4.1 Acceptable physical interventions:-
    These can take several forms:-
        Physically interposing between children
        Blocking a child’s path
        Holding
        Pushing/ pulling
        Leading a child by the arm or hand
        Shepherding a child away by placing a hand in the centre of the back
        Using more restrictive holds (in extreme circumstances)

     In exceptional circumstances where there is immediate risk of injury, a member of staff may need to
     take any necessary action that is consistent with the concept of reasonable force. For example, to
     prevent a young child running off a pavement onto a busy road.

4.2 Non-acceptable physical intervention:-
        Any corporal punishment
        Holding a child around the neck, by the hair or by the ear
        Slapping, punching or kicking a child
        Twisting or forcing limbs against a joint
        Tripping up a child
        Holding a child face down on the ground

     Staff should always avoid touching or holding a child in a way that might be considered indecent.


     Children’s sensitivities and sensibilities, their likely perception of situations, their emotional state
     and their levels of understanding should always be carefully considered before any behaviour
     strategy is applied. The schools Behaviour and Discipline Policy should be implemented before
     physical intervention is contemplated. Physical interventions should only be used when they are in
     the best interest of a child, other children, emergency situations where the pupil may need to be
     prevented from engaging in behavior which is likely to cause injury to themselves, others or
     damage to property; and used only in the last resort. Where children have special educational
     needs any use of physical intervention, except in an emergency, would be incorporated into the
     child’s Individual Education of Behaviour Plan.

5.1 Circumstances in which physical interventions may be necessary:-
        1. Committing an offence
        2. Causing personal injury to, or damage to the property of, any person (including the pupil
           himself); or

        3. Engaging in any behaviour prejudicial to the maintenance of good order and discipline at
           the school or amongst it’s pupils, whether during a teaching session or otherwise.
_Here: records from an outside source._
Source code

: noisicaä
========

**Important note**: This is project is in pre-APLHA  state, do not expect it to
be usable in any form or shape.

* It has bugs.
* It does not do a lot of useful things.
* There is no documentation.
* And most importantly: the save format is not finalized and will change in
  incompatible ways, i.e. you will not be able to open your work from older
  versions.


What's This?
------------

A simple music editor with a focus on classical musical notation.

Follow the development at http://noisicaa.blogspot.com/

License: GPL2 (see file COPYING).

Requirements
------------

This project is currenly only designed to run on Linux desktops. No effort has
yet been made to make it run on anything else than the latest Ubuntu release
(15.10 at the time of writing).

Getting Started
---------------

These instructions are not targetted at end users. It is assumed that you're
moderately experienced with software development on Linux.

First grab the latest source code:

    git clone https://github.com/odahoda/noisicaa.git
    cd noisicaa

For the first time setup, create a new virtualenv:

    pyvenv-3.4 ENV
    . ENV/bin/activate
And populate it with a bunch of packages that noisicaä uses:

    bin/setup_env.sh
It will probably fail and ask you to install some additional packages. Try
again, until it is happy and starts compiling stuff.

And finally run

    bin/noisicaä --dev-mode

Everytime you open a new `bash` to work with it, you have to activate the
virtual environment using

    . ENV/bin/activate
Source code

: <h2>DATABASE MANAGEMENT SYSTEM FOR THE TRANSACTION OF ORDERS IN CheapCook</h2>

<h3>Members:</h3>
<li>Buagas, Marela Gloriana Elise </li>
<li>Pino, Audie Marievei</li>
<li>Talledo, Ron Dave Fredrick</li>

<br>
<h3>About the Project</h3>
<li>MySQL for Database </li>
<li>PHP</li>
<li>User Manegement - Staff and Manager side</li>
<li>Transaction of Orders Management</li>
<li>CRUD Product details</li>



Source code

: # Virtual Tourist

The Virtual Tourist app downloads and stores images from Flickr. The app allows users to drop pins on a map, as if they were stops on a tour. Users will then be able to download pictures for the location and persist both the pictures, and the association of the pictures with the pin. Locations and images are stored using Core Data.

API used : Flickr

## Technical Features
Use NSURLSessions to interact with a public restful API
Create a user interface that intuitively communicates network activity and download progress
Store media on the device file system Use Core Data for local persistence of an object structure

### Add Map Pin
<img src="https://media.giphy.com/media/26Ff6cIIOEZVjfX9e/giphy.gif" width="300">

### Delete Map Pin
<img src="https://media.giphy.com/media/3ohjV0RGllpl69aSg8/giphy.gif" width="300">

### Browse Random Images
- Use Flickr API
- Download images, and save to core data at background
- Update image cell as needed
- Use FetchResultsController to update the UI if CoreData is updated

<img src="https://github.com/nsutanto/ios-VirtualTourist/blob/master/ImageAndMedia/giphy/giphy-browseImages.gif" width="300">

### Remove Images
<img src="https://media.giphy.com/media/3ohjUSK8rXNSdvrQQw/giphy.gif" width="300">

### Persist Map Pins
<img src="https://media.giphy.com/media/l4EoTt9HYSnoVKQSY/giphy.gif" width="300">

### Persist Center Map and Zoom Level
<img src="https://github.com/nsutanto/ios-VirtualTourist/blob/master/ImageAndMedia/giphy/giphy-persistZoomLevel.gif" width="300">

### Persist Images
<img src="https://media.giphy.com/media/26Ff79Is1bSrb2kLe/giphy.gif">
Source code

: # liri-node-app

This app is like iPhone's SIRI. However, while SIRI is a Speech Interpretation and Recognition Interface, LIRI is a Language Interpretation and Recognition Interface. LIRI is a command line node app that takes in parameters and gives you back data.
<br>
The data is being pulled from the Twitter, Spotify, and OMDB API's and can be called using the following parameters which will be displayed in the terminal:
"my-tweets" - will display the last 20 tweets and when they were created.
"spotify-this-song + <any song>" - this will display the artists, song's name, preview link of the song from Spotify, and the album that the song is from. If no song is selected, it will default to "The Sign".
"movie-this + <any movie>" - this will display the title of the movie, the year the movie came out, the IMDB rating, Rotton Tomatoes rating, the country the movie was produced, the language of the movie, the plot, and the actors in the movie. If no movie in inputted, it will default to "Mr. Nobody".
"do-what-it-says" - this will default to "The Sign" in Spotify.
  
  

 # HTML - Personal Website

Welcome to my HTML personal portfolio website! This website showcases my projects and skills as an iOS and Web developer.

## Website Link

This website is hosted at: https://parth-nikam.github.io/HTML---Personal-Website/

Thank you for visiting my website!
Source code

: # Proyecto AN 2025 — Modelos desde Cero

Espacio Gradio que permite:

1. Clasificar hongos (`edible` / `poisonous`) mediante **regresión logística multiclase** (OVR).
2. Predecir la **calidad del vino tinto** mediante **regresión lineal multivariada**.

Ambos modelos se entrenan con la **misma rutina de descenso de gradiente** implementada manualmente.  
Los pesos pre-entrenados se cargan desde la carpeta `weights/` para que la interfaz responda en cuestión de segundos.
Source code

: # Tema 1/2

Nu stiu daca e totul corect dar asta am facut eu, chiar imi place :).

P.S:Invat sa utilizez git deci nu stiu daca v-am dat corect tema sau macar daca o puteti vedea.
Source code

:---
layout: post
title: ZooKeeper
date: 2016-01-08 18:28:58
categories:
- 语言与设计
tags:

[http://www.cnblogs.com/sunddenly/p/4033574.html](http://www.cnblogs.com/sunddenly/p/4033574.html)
       Examples of situations that fall into one of the first two categories are
         A pupil attacks a member of staff, or another pupil;
         Pupils fighting;
         A pupil is causing, or at risk of causing, injury or damage by accident, by rough play, or by
          misuse of dangerous materials, substances or objects;
         A pupil is running in a corridor or on a stairway in a way in which he/she might have or
          cause an accident likely to injure her/himself or others;
         A pupil absconds from a class or tries to leave school (NB this will only apply if a pupil
          could be at risk if not kept in the classroom or at school).
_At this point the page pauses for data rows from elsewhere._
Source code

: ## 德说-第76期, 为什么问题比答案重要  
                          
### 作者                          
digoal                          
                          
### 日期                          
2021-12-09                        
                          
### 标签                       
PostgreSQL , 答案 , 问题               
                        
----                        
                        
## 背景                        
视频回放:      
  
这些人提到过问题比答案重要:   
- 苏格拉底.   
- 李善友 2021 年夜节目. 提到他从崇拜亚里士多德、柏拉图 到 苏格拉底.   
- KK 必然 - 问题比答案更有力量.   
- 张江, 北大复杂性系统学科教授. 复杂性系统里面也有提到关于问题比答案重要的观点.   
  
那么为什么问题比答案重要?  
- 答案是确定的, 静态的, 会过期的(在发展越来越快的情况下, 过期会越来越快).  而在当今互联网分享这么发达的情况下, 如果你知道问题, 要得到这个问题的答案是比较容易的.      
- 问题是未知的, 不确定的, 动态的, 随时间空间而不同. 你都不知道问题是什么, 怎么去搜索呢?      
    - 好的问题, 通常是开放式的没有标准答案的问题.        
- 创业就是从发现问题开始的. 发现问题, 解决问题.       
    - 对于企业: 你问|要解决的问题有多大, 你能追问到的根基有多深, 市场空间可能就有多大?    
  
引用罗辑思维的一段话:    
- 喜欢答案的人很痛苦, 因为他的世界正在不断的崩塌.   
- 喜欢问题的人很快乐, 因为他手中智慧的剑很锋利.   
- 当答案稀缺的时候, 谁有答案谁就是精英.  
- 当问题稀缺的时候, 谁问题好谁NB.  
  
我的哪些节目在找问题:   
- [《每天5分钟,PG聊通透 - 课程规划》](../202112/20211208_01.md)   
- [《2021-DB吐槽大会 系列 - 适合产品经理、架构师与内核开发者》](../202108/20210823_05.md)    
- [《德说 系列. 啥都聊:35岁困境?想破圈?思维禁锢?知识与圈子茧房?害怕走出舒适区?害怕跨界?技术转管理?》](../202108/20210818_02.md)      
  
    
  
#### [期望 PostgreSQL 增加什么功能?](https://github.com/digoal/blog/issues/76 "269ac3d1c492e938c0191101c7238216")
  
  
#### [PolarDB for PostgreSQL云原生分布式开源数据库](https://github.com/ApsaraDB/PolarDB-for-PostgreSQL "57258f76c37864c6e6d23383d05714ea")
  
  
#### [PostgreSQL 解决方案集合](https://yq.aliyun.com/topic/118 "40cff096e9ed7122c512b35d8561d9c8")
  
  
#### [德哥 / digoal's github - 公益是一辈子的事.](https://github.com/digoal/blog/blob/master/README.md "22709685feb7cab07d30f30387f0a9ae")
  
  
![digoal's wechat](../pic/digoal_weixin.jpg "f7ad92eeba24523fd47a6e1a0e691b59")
       Examples of situations that fall into the third category are:
         A pupil persistently refuses to obey an order to leave a classroom.
         A pupil is behaving in such a way that is seriously disrupting a lesson.

    Staff should always consider carefully whether physical intervention is appropriate. They should
    try to deal with a situation through other strategies before using force.
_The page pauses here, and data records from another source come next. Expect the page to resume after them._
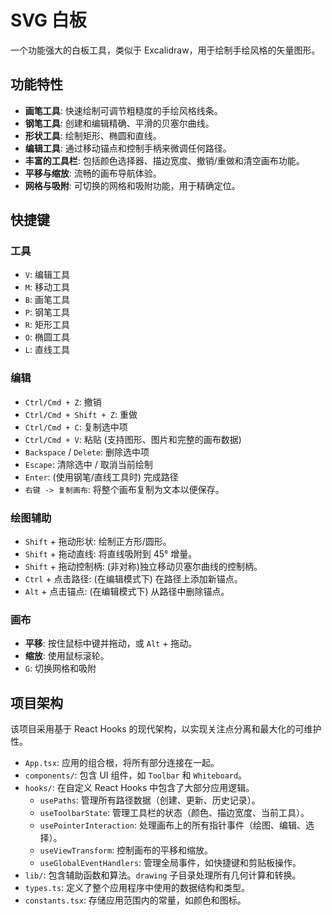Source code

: <!-- 
  此文件是项目的主要文档文件。
  它使用 Markdown 格式，提供了对项目功能、快捷键和技术架构的详细介绍。
-->

# SVG 白板

一个功能强大的白板工具，类似于 Excalidraw，用于绘制手绘风格的矢量图形。

## 功能特性

- **画笔工具**: 快速绘制可调节粗糙度的手绘风格线条。
- **钢笔工具**: 创建和编辑精确、平滑的贝塞尔曲线。
- **形状工具**: 绘制矩形、椭圆和直线。
- **编辑工具**: 通过移动锚点和控制手柄来微调任何路径。
- **丰富的工具栏**: 包括颜色选择器、描边宽度、撤销/重做和清空画布功能。
- **平移与缩放**: 流畅的画布导航体验。
- **网格与吸附**: 可切换的网格和吸附功能，用于精确定位。

## 快捷键

### 工具
- `V`: 编辑工具
- `M`: 移动工具
- `B`: 画笔工具
- `P`: 钢笔工具
- `R`: 矩形工具
- `O`: 椭圆工具
- `L`: 直线工具

### 编辑
- `Ctrl/Cmd + Z`: 撤销
- `Ctrl/Cmd + Shift + Z`: 重做
- `Ctrl/Cmd + C`: 复制选中项
- `Ctrl/Cmd + V`: 粘贴 (支持图形、图片和完整的画布数据)
- `Backspace` / `Delete`: 删除选中项
- `Escape`: 清除选中 / 取消当前绘制
- `Enter`: (使用钢笔/直线工具时) 完成路径
- `右键 -> 复制画布`: 将整个画布复制为文本以便保存。

### 绘图辅助
- `Shift` + 拖动形状: 绘制正方形/圆形。
- `Shift` + 拖动直线: 将直线吸附到 45° 增量。
- `Shift` + 拖动控制柄: (非对称)独立移动贝塞尔曲线的控制柄。
- `Ctrl` + 点击路径: (在编辑模式下) 在路径上添加新锚点。
- `Alt` + 点击锚点: (在编辑模式下) 从路径中删除锚点。

### 画布
- **平移**: 按住鼠标中键并拖动，或 `Alt` + 拖动。
- **缩放**: 使用鼠标滚轮。
- `G`: 切换网格和吸附

## 项目架构
该项目采用基于 React Hooks 的现代架构，以实现关注点分离和最大化的可维护性。

- `App.tsx`: 应用的组合根，将所有部分连接在一起。
- `components/`: 包含 UI 组件，如 `Toolbar` 和 `Whiteboard`。
- `hooks/`: 在自定义 React Hooks 中包含了大部分应用逻辑。
  - `usePaths`: 管理所有路径数据（创建、更新、历史记录）。
  - `useToolbarState`: 管理工具栏的状态（颜色、描边宽度、当前工具）。
  - `usePointerInteraction`: 处理画布上的所有指针事件（绘图、编辑、选择）。
  - `useViewTransform`: 控制画布的平移和缩放。
  - `useGlobalEventHandlers`: 管理全局事件，如快捷键和剪贴板操作。
- `lib/`: 包含辅助函数和算法。`drawing` 子目录处理所有几何计算和转换。
- `types.ts`: 定义了整个应用程序中使用的数据结构和类型。
- `constants.tsx`: 存储应用范围内的常量，如颜色和图标。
    All staff need developed strategies and techniques for dealing with difficult children which they
    should use to defuse and calm the situation, particularly where there is no direct risk to people and
    property. As the aim is establishing good order, any action which could exacerbate the situation
    needs to be avoided.

    The possible consequences of intervening physically, including the risk of increasing the
    disruption or actually provoking an attack, need to be carefully evaluated.

    Physical intervention should never be used as a substitute for good behavior management.


6.1 Restraint should be used rarely and only when a child is in personal danger, is threatening the
    safety of other children or when there is willful damage or the threat of significant damage to
    property. There needs to be a clear and agreed definition of what constitutes behavior prejudicial
    to maintaining good order and discipline.

6.2 The school follows the Local Authority Team Teach method for positive handling.

          All possible steps should be taken before using restraint in crisis intervention, through
           applying the Team Teach Six Stages of a Crisis strategies (see Appendix 1)

6.3 Physical restraint involves holding, detaining and moving children against their will and the
    restriction of movement. Children should be spoken to throughout the restraint explaining that the
    restraint will stop when the child is calm.

6.4 Staff need to exercise professional judgment to ensure that only the minimal force necessary is
    used. Restraint should last for the shortest time possible to achieve its purpose.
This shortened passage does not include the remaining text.